Data provided START
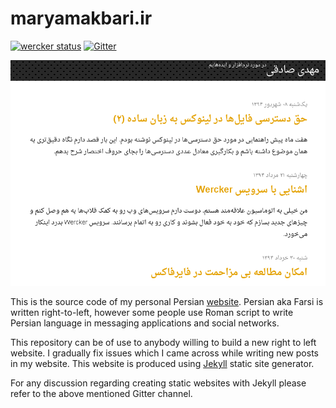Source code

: maryamakbari.ir
=========
[![wercker status](https://app.wercker.com/status/7cdfaf1d4ea865468f4965954ed95247/s "wercker status")](https://app.wercker.com/project/bykey/7cdfaf1d4ea865468f4965954ed95247)
[![Gitter](https://badges.gitter.im/Join%20Chat.svg)](https://gitter.im/mehdisadeghi/maryamakbari.ir?utm_source=badge&utm_medium=badge&utm_campaign=pr-badge)

![](assets/img/frontpage.png)

This is the source code of my personal Persian [website](http://maryamakbari.ir). Persian aka Farsi is written right-to-left, however some people use Roman script to write Persian language in messaging applications and social networks.

This repository can be of use to anybody willing to build a new right to left website. I gradually fix issues which I came across while writing new posts in my website. This website is produced using [Jekyll](http://jekyllrb.com/) static site generator.

For any discussion regarding creating static websites with Jekyll please refer to the above mentioned Gitter channel.
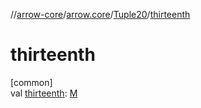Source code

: //[arrow-core](../../../index.md)/[arrow.core](../index.md)/[Tuple20](index.md)/[thirteenth](thirteenth.md)

# thirteenth

[common]\
val [thirteenth](thirteenth.md): [M](index.md)
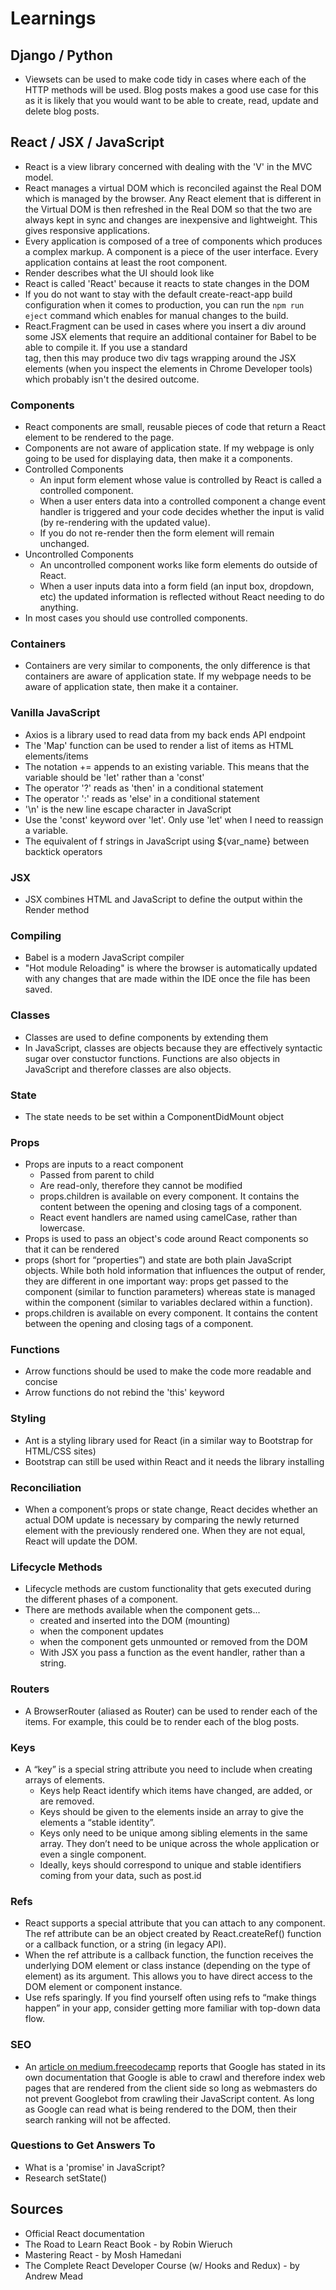 # Learnings

## Django / Python

- Viewsets can be used to make code tidy in cases where each of the HTTP methods will be used. Blog posts makes a good use case for this as it is likely that you would want to be able to create, read, update and delete blog posts.

## React / JSX / JavaScript

- React is a view library concerned with dealing with the 'V' in the MVC model.
- React manages a virtual DOM which is reconciled against the Real DOM which is managed by the browser. Any React element that is different in the Virtual DOM is then refreshed in the Real DOM so that the two are always kept in sync and changes are inexpensive and lightweight. This gives responsive applications.
- Every application is composed of a tree of components which produces a complex markup. A component is a piece of the user interface. Every application contains at least the root component.
- Render describes what the UI should look like
- React is called 'React' because it reacts to state changes in the DOM
- If you do not want to stay with the default create-react-app build configuration when it comes to production, you can run the `npm run eject` command which enables for manual changes to the build.
- React.Fragment can be used in cases where you insert a div around some JSX elements that require an additional container for Babel to be able to compile it. If you use a standard <div></div> tag, then this may produce two div tags wrapping around the JSX elements (when you inspect the elements in Chrome Developer tools) which probably isn't the desired outcome.

### Components

- React components are small, reusable pieces of code that return a React element to be rendered to the page.
- Components are not aware of application state. If my webpage is only going to be used for displaying data, then make it a components.
- Controlled Components
  - An input form element whose value is controlled by React is called a controlled component.
  - When a user enters data into a controlled component a change event handler is triggered and your code decides whether the input is valid (by re-rendering with the updated value).
  - If you do not re-render then the form element will remain unchanged.
- Uncontrolled Components
  - An uncontrolled component works like form elements do outside of React.
  - When a user inputs data into a form field (an input box, dropdown, etc) the updated information is reflected without React needing to do anything.
- In most cases you should use controlled components.

### Containers

- Containers are very similar to components, the only difference is that containers are aware of application state. If my webpage needs to be aware of application state, then make it a container.

### Vanilla JavaScript

- Axios is a library used to read data from my back ends API endpoint
- The 'Map' function can be used to render a list of items as HTML elements/items
- The notation += appends to an existing variable. This means that the variable should be 'let' rather than a 'const'
- The operator '?' reads as 'then' in a conditional statement
- The operator ':' reads as 'else' in a conditional statement
- '\n' is the new line escape character in JavaScript
- Use the 'const' keyword over 'let'. Only use 'let' when I need to reassign a variable.
- The equivalent of f strings in JavaScript using ${var_name} between backtick operators

### JSX

- JSX combines HTML and JavaScript to define the output within the Render method

### Compiling

- Babel is a modern JavaScript compiler
- "Hot module Reloading" is where the browser is automatically updated with any changes that are made within the IDE once the file has been saved.

### Classes

- Classes are used to define components by extending them
- In JavaScript, classes are objects because they are effectively syntactic sugar over constuctor functions. Functions are also objects in JavaScript and therefore classes are also objects.

### State

- The state needs to be set within a ComponentDidMount object

### Props

- Props are inputs to a react component
  - Passed from parent to child
  - Are read-only, therefore they cannot be modified
  - props.children is available on every component. It contains the content between the opening and closing tags of a component.
  - React event handlers are named using camelCase, rather than lowercase.
- Props is used to pass an object's code around React components so that it can be rendered
- props (short for “properties”) and state are both plain JavaScript objects. While both hold information that influences the output of render, they are different in one important way: props get passed to the component (similar to function parameters) whereas state is managed within the component (similar to variables declared within a function).
- props.children is available on every component. It contains the content between the opening and closing tags of a component.

### Functions

- Arrow functions should be used to make the code more readable and concise
- Arrow functions do not rebind the 'this' keyword

### Styling

- Ant is a styling library used for React (in a similar way to Bootstrap for HTML/CSS sites)
- Bootstrap can still be used within React and it needs the library installing

### Reconciliation

- When a component’s props or state change, React decides whether an actual DOM update is necessary by comparing the newly returned element with the previously rendered one. When they are not equal, React will update the DOM.

### Lifecycle Methods

- Lifecycle methods are custom functionality that gets executed during the different phases of a component.
- There are methods available when the component gets...
  - created and inserted into the DOM (mounting)
  - when the component updates
  - when the component gets unmounted or removed from the DOM
  - With JSX you pass a function as the event handler, rather than a string.

### Routers

- A BrowserRouter (aliased as Router) can be used to render each of the items. For example, this could be to render each of the blog posts.

### Keys

- A “key” is a special string attribute you need to include when creating arrays of elements.
  - Keys help React identify which items have changed, are added, or are removed.
  - Keys should be given to the elements inside an array to give the elements a “stable identity”.
  - Keys only need to be unique among sibling elements in the same array. They don’t need to be unique across the whole application or even a single component.
  - Ideally, keys should correspond to unique and stable identifiers coming from your data, such as post.id

### Refs

- React supports a special attribute that you can attach to any component. The ref attribute can be an object created by React.createRef() function or a callback function, or a string (in legacy API).
- When the ref attribute is a callback function, the function receives the underlying DOM element or class instance (depending on the type of element) as its argument. This allows you to have direct access to the DOM element or component instance.
- Use refs sparingly. If you find yourself often using refs to “make things happen” in your app, consider getting more familiar with top-down data flow.

### SEO

- An <a href="https://medium.freecodecamp.org/seo-vs-react-is-it-neccessary-to-render-react-pages-in-the-backend-74ce5015c0c9" >article on medium.freecodecamp</a> reports that Google has stated in its own documentation that Google is able to crawl and therefore index web pages that are rendered from the client side so long as webmasters do not prevent Googlebot from crawling their JavaScript content. As long as Google can read what is being rendered to the DOM, then their search ranking will not be affected.


### Questions to Get Answers To

- What is a 'promise' in JavaScript?
- Research setState()

## Sources

- Official React documentation
- The Road to Learn React Book - by Robin Wieruch
- Mastering React - by Mosh Hamedani
- The Complete React Developer Course (w/ Hooks and Redux) - by Andrew Mead
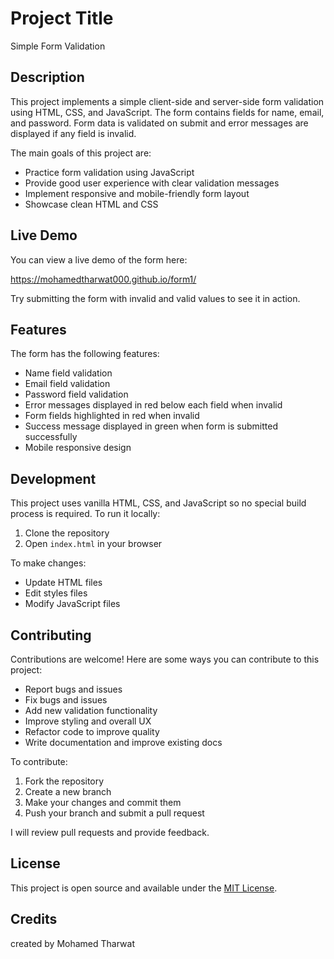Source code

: # Project Title

Simple Form Validation

## Description

This project implements a simple client-side and server-side form validation using HTML, CSS, and JavaScript. The form contains fields for name, email, and password. Form data is validated on submit and error messages are displayed if any field is invalid.

The main goals of this project are:

- Practice form validation using JavaScript
- Provide good user experience with clear validation messages
- Implement responsive and mobile-friendly form layout
- Showcase clean HTML and CSS

## Live Demo

You can view a live demo of the form here:

https://mohamedtharwat000.github.io/form1/

Try submitting the form with invalid and valid values to see it in action.

## Features

The form has the following features:

- Name field validation 
- Email field validation 
- Password field validation 
- Error messages displayed in red below each field when invalid
- Form fields highlighted in red when invalid
- Success message displayed in green when form is submitted successfully
- Mobile responsive design

## Development

This project uses vanilla HTML, CSS, and JavaScript so no special build process is required. To run it locally:

1. Clone the repository
2. Open `index.html` in your browser

To make changes:

- Update HTML files
- Edit styles files
- Modify JavaScript files

## Contributing

Contributions are welcome! Here are some ways you can contribute to this project:

- Report bugs and issues
- Fix bugs and issues
- Add new validation functionality
- Improve styling and overall UX
- Refactor code to improve quality
- Write documentation and improve existing docs

To contribute:
1. Fork the repository
2. Create a new branch
3. Make your changes and commit them
4. Push your branch and submit a pull request

I will review pull requests and provide feedback.

## License

This project is open source and available under the [MIT License](LICENSE).

## Credits

created by Mohamed Tharwat
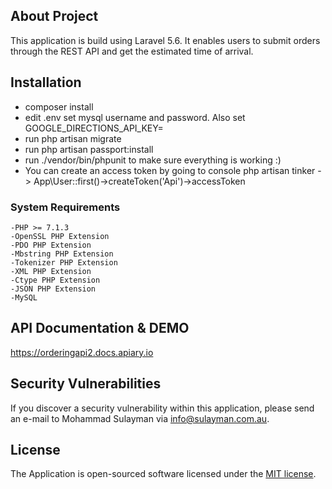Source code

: 
## About Project

This application is build using Laravel 5.6. It enables users to submit orders through the REST API and get the estimated time of arrival. 



## Installation

- composer install
- edit .env set mysql username and password. Also set GOOGLE_DIRECTIONS_API_KEY=
- run php artisan migrate
- run php artisan passport:install
- run ./vendor/bin/phpunit to make sure everything is working :)
- You can create an access token by going to console php artisan tinker -> App\User::first()->createToken('Api')->accessToken

### System Requirements 
	-PHP >= 7.1.3
	-OpenSSL PHP Extension
	-PDO PHP Extension
	-Mbstring PHP Extension
	-Tokenizer PHP Extension
	-XML PHP Extension
	-Ctype PHP Extension
	-JSON PHP Extension
	-MySQL

## API Documentation & DEMO
https://orderingapi2.docs.apiary.io

## Security Vulnerabilities

If you discover a security vulnerability within this application, please send an e-mail to Mohammad Sulayman via [info@sulayman.com.au](mailto:info@sulayman.com.au). 

## License

The Application is open-sourced software licensed under the [MIT license](https://opensource.org/licenses/MIT).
Data provided END
Whenever a line in the listing above includes the word "enables", return that line.

- Exercise output -
- If you do not want to stay with the default create-react-app build configuration when it comes to production, you can run the `npm run eject` command which enables for manual changes to the build.
This application is build using Laravel 5.6. It enables users to submit orders through the REST API and get the estimated time of arrival. 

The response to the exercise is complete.